Hello, can you please let me know how long you have worked there for?
Customer: replied 2 years ago.
A year and a half
Customer: replied 2 years ago.
Hi Ben. I've got a meeting today with my directors, I want to know my rights. Also I know I'm guilty for sending messages, I didn't sleep with him but surely as I stopped it there must be some kind of silver lining for me?
Hi there, being placed on suspension is not an automatic assumption of guilt and does not amount to disciplinary action. It is there to be used as a precautionary measure whilst an employer investigates any allegations against the employee. Reasons for suspending could be in the case of gross misconduct, breakdown of relationship, risk to an employer's property, their clients or other employees, to preserve evidence or ensure it is not tampered with, avoid potential witnesses being pressured or intimidated, etc.
During the period of suspension the employer should conduct a reasonable investigation into the allegations against the employee. If the investigation gathers enough evidence to justify the taking disciplinary action that could be the next step. In that case the employee has the right to be informed in advance of the allegations against them and be given the opportunity to prepare for the hearing.
On the other hand, if the investigation does not find enough evidence to justify a disciplinary, the employer should terminate the suspension immediately and allow the employee to return to work as normal.
The main issue here is that If you have been continuously employed at your place of work for less than 2 years then your employment rights will unfortunately be somewhat limited. Most importantly, you will not be protected against unfair dismissal. This means that your employer can dismiss you for more or less any reason, and without following a fair procedure, as long as their decision is not based on discriminatory grounds (i.e. because of gender, race, religion, age, a disability, sexual orientation, etc.) or because you were trying to assert any of your statutory rights (e.g. requesting maternity/paternity leave, etc.). In the event that the reason for dismissal fell within these categories, then the dismissal will either be automatically unfair, or there will be a potential discrimination claim.

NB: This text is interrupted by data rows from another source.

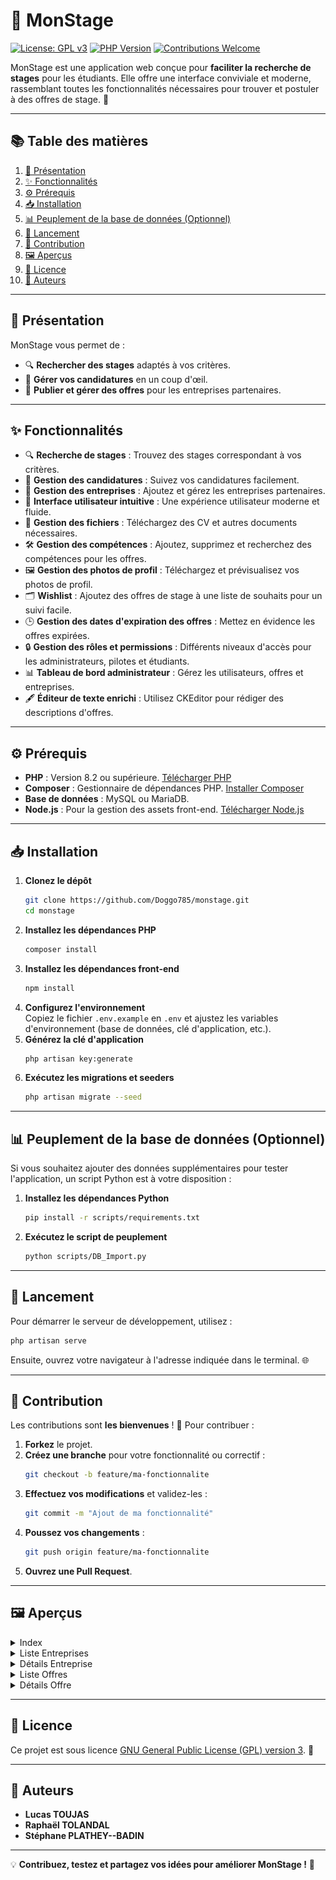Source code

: # 🌟 MonStage

[![License: GPL v3](https://img.shields.io/badge/License-GPLv3-blue.svg)](LICENSE)
[![PHP Version](https://img.shields.io/badge/PHP-8.2%2B-blue)](https://www.php.net/)
[![Contributions Welcome](https://img.shields.io/badge/Contributions-Welcome-brightgreen.svg)](#contribution)

MonStage est une application web conçue pour **faciliter la recherche de stages** pour les étudiants. Elle offre une interface conviviale et moderne, rassemblant toutes les fonctionnalités nécessaires pour trouver et postuler à des offres de stage. 🚀

---

## 📚 Table des matières
1. [📖 Présentation](#présentation)  
2. [✨ Fonctionnalités](#fonctionnalités)  
3. [⚙️ Prérequis](#prérequis)  
4. [📥 Installation](#installation)  
5. [📊 Peuplement de la base de données (Optionnel)](#peuplement-de-la-base-de-données-optionnel)  
6. [🚀 Lancement](#lancement)  
7. [🤝 Contribution](#contribution)  
8. [🖼️ Aperçus](#aperçus)  
9. [📜 Licence](#licence)  
10. [👥 Auteurs](#auteurs)

---

## 📖 Présentation
MonStage vous permet de :  
- 🔍 **Rechercher des stages** adaptés à vos critères.  
- 📄 **Gérer vos candidatures** en un coup d'œil.  
- 🏢 **Publier et gérer des offres** pour les entreprises partenaires.

---

## ✨ Fonctionnalités
- 🔍 **Recherche de stages** : Trouvez des stages correspondant à vos critères.  
- 📄 **Gestion des candidatures** : Suivez vos candidatures facilement.  
- 🏢 **Gestion des entreprises** : Ajoutez et gérez les entreprises partenaires.  
- 🎨 **Interface utilisateur intuitive** : Une expérience utilisateur moderne et fluide.  
- 📂 **Gestion des fichiers** : Téléchargez des CV et autres documents nécessaires.  
- 🛠️ **Gestion des compétences** : Ajoutez, supprimez et recherchez des compétences pour les offres.  
- 🖼️ **Gestion des photos de profil** : Téléchargez et prévisualisez vos photos de profil.  
- 🗂️ **Wishlist** : Ajoutez des offres de stage à une liste de souhaits pour un suivi facile.  
- 🕒 **Gestion des dates d'expiration des offres** : Mettez en évidence les offres expirées.  
- 🔒 **Gestion des rôles et permissions** : Différents niveaux d'accès pour les administrateurs, pilotes et étudiants.  
- 📊 **Tableau de bord administrateur** : Gérez les utilisateurs, offres et entreprises.  
- 🖋️ **Éditeur de texte enrichi** : Utilisez CKEditor pour rédiger des descriptions d'offres.

---

## ⚙️ Prérequis
- **PHP** : Version 8.2 ou supérieure. [Télécharger PHP](https://www.php.net/)  
- **Composer** : Gestionnaire de dépendances PHP. [Installer Composer](https://getcomposer.org/)  
- **Base de données** : MySQL ou MariaDB.  
- **Node.js** : Pour la gestion des assets front-end. [Télécharger Node.js](https://nodejs.org/)

---

## 📥 Installation
1. **Clonez le dépôt**  
   ```bash
   git clone https://github.com/Doggo785/monstage.git
   cd monstage
   ```
2. **Installez les dépendances PHP**  
   ```bash
   composer install
   ```
3. **Installez les dépendances front-end**  
   ```bash
   npm install
   ```
4. **Configurez l'environnement**  
   Copiez le fichier `.env.example` en `.env` et ajustez les variables d'environnement (base de données, clé d'application, etc.).  
5. **Générez la clé d'application**  
   ```bash
   php artisan key:generate
   ```
6. **Exécutez les migrations et seeders**  
   ```bash
   php artisan migrate --seed
   ```

---

## 📊 Peuplement de la base de données (Optionnel)
Si vous souhaitez ajouter des données supplémentaires pour tester l'application, un script Python est à votre disposition :

1. **Installez les dépendances Python**  
   ```bash
   pip install -r scripts/requirements.txt
   ```
2. **Exécutez le script de peuplement**  
   ```bash
   python scripts/DB_Import.py
   ```

---

## 🚀 Lancement
Pour démarrer le serveur de développement, utilisez :  
```bash
php artisan serve
```
Ensuite, ouvrez votre navigateur à l'adresse indiquée dans le terminal. 🌐

---

## 🤝 Contribution
Les contributions sont **les bienvenues** ! 🎉 Pour contribuer :  
1. **Forkez** le projet.  
2. **Créez une branche** pour votre fonctionnalité ou correctif :  
   ```bash
   git checkout -b feature/ma-fonctionnalite
   ```
3. **Effectuez vos modifications** et validez-les :  
   ```bash
   git commit -m "Ajout de ma fonctionnalité"
   ```
4. **Poussez vos changements** :  
   ```bash
   git push origin feature/ma-fonctionnalite
   ```
5. **Ouvrez une Pull Request**.

---

## 🖼️ Aperçus

<details>
<summary>Index</summary>

![Index](Preview/index.png)

</details>

<details>
<summary>Liste Entreprises</summary>

![Liste Entreprises](Preview/entreprise.png)

</details>

<details>
<summary>Détails Entreprise</summary>

![Détails Entreprise](Preview/entreprise_show.png)

</details>

<details>
<summary>Liste Offres</summary>

![Liste Offres](Preview/offre.png)

</details>

<details>
<summary>Détails Offre</summary>

![Détails Offre](Preview/offre_show.png)

</details>

---

## 📜 Licence
Ce projet est sous licence [GNU General Public License (GPL) version 3](LICENSE). 📝

---

## 👥 Auteurs
- **Lucas TOUJAS**  
- **Raphaël TOLANDAL**  
- **Stéphane PLATHEY--BADIN**

---

💡 **Contribuez, testez et partagez vos idées pour améliorer MonStage !** 🚀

If the dismissal had nothing to do with any of the above exceptions then you would not be able to challenge it and your only protection would be if you were not paid your contractual notice period, because unless you were dismissed for gross misconduct, you would be entitled to receive your contractual notice period. If you did not have a written contract in place you would be entitled to the minimum statutory notice period of 1 week. Your employer would either have to allow you to work that notice period and pay you as normal, or they will have to pay you in lieu of notice.
If you were not paid your notice period when you were due one, that would amount to wrongful dismissal (which is different to unfair dismissal) and you could make a claim in an employment tribunal to recover the pay for the notice period that you should have been given. There is a 3-month time limit from the date of dismissal to submit the claim.
So regardless of whether you did anything wrong or not the employer could dismiss if they really wanted to but you can use any mitigating factors you can think of to try and make them believe that it should not get to that.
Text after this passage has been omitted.